**WORK REQUEST:**
Search term "build": copy each line of the records that contains it.

**DATA FOR ANALYSIS:**
<<<<
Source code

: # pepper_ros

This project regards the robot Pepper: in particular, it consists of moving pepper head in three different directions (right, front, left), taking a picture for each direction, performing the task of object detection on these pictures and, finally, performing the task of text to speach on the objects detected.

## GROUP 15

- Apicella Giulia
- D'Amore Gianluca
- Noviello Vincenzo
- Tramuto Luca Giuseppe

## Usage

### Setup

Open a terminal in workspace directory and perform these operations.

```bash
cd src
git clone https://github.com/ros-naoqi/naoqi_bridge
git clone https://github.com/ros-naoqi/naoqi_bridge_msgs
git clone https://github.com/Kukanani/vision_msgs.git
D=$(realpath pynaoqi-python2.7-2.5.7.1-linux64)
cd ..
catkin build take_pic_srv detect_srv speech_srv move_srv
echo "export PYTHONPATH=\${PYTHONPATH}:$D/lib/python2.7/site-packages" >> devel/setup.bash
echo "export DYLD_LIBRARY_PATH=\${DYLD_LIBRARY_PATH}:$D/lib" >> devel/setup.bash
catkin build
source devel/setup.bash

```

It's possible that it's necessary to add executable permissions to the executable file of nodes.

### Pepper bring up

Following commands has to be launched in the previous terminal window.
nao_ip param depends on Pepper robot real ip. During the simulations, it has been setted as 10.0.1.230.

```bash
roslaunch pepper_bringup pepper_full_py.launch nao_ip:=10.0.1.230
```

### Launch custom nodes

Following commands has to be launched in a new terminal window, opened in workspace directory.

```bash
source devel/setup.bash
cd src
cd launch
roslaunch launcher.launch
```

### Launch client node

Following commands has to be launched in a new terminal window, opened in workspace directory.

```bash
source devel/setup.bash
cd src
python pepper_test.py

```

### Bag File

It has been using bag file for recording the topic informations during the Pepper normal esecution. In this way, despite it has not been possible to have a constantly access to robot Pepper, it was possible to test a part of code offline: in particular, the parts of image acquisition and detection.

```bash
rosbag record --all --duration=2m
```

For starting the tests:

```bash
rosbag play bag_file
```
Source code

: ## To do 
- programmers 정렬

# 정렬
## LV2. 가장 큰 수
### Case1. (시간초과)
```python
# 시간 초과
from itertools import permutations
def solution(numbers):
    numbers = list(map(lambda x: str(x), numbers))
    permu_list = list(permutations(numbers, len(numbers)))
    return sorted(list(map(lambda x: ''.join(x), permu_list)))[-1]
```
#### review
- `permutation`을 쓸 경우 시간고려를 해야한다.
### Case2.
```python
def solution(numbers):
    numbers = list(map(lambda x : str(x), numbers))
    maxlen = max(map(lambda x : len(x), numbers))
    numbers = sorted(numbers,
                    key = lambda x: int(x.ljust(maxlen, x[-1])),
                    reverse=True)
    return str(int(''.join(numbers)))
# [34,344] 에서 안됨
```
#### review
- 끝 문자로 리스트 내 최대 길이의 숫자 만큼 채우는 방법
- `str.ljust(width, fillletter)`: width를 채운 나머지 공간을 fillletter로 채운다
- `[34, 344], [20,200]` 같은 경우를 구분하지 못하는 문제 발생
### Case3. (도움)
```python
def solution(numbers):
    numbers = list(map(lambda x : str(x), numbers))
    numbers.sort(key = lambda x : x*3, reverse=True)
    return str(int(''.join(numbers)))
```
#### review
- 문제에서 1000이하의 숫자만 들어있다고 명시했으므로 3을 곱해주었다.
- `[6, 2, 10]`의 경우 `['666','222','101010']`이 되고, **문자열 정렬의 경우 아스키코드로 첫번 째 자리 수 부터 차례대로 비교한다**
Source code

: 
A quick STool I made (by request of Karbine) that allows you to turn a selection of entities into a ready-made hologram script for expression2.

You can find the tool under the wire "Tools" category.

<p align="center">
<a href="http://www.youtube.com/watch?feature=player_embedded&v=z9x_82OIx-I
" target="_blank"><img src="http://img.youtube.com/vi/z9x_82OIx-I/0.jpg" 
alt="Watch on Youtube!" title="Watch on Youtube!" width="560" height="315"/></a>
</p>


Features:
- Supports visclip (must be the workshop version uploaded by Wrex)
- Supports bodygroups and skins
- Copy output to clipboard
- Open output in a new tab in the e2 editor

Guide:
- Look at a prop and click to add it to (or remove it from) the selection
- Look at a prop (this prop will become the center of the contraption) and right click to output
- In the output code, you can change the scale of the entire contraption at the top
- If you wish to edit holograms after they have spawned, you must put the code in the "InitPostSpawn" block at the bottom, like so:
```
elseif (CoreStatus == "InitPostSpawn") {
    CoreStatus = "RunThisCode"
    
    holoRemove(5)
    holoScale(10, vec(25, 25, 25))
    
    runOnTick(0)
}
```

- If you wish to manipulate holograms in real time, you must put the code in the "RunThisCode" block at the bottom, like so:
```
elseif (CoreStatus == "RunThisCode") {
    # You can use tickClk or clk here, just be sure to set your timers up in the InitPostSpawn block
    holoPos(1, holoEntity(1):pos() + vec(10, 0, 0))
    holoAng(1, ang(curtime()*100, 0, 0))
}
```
>>>>
**WRITTEN SOLUTION:**
catkin build take_pic_srv detect_srv speech_srv move_srv
catkin build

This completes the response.